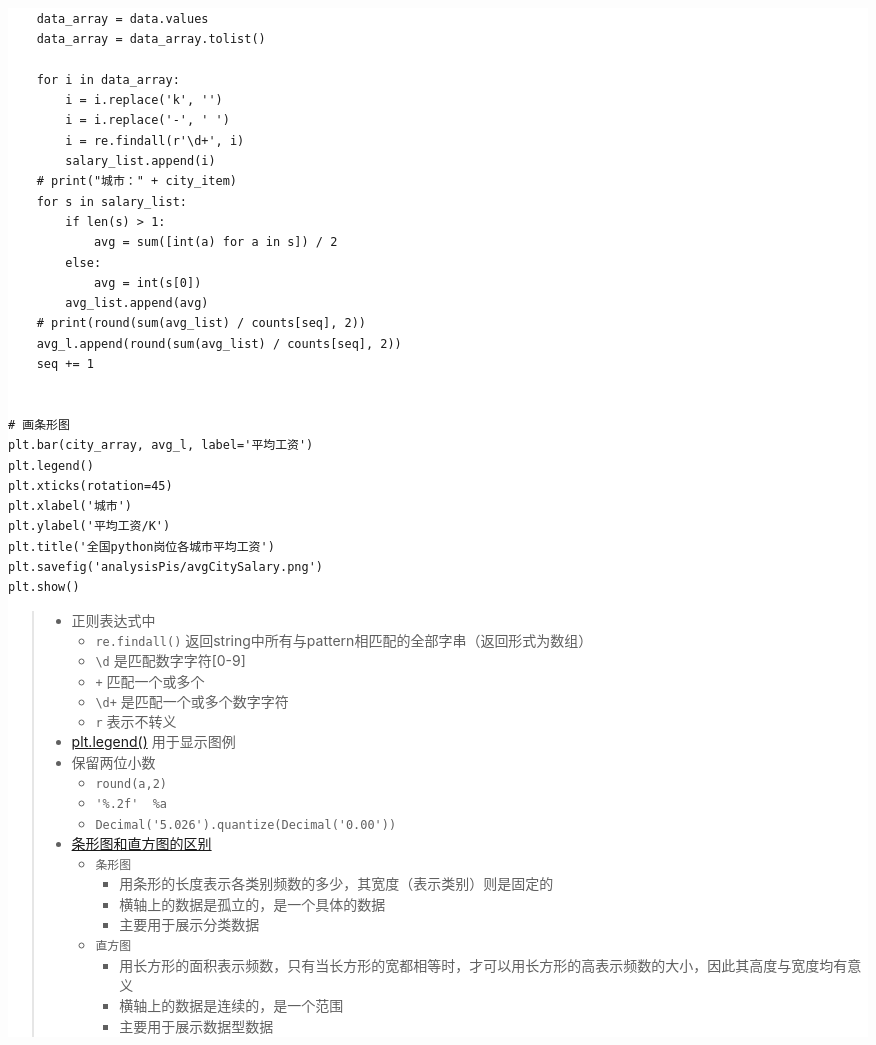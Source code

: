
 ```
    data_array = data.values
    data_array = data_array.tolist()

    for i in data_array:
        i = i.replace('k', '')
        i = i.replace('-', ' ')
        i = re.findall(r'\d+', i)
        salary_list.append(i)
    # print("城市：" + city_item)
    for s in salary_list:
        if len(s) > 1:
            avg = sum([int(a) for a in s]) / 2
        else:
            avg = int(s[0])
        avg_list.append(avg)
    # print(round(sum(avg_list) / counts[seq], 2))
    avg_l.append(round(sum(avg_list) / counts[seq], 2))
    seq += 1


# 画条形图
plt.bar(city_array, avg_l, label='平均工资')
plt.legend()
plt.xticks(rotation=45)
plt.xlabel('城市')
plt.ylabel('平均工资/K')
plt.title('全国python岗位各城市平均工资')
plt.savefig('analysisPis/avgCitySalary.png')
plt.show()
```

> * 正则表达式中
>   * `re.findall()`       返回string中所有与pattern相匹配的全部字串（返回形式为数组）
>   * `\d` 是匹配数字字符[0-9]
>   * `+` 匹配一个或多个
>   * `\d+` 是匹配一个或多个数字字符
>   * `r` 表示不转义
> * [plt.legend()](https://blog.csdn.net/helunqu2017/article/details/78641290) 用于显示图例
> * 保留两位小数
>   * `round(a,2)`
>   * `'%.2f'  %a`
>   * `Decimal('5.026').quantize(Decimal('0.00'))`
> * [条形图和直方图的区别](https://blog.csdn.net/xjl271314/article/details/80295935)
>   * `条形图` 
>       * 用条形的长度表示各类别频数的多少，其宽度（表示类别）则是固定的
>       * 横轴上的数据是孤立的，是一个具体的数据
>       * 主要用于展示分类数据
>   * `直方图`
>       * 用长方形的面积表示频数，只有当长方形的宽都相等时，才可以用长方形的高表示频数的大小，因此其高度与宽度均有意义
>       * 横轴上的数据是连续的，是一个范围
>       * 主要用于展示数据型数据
==============================
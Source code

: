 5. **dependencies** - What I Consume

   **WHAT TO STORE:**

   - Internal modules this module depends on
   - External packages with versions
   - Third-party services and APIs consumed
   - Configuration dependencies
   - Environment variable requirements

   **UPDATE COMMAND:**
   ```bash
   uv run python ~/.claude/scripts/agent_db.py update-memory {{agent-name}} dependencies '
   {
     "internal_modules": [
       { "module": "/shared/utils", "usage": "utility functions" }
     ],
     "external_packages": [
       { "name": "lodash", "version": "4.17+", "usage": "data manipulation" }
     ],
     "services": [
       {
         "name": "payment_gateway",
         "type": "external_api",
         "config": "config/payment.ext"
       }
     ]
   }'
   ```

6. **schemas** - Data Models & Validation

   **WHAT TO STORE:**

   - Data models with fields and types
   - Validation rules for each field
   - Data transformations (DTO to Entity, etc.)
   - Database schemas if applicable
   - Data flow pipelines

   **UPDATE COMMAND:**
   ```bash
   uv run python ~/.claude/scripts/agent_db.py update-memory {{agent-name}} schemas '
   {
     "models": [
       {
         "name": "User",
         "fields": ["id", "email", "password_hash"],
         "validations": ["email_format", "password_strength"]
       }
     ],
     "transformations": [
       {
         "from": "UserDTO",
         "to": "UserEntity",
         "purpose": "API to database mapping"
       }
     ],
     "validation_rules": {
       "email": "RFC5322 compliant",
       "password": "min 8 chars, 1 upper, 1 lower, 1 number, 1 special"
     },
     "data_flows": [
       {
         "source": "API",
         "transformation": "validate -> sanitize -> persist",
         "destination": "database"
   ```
==============================
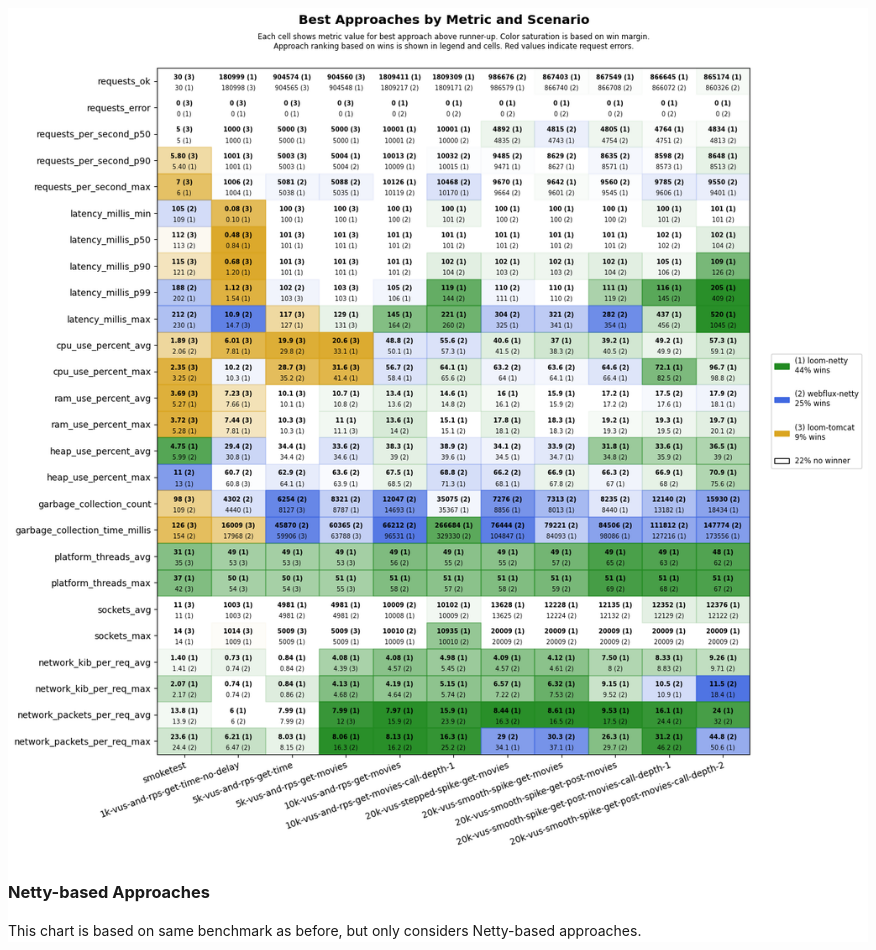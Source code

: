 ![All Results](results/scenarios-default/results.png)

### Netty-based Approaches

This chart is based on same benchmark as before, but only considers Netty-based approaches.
==============================
**Task**
Check each line of the entries, and copy the ones that contain "usage".

**Written answer**
       { "module": "/shared/utils", "usage": "utility functions" }
       { "name": "lodash", "version": "4.17+", "usage": "data manipulation" }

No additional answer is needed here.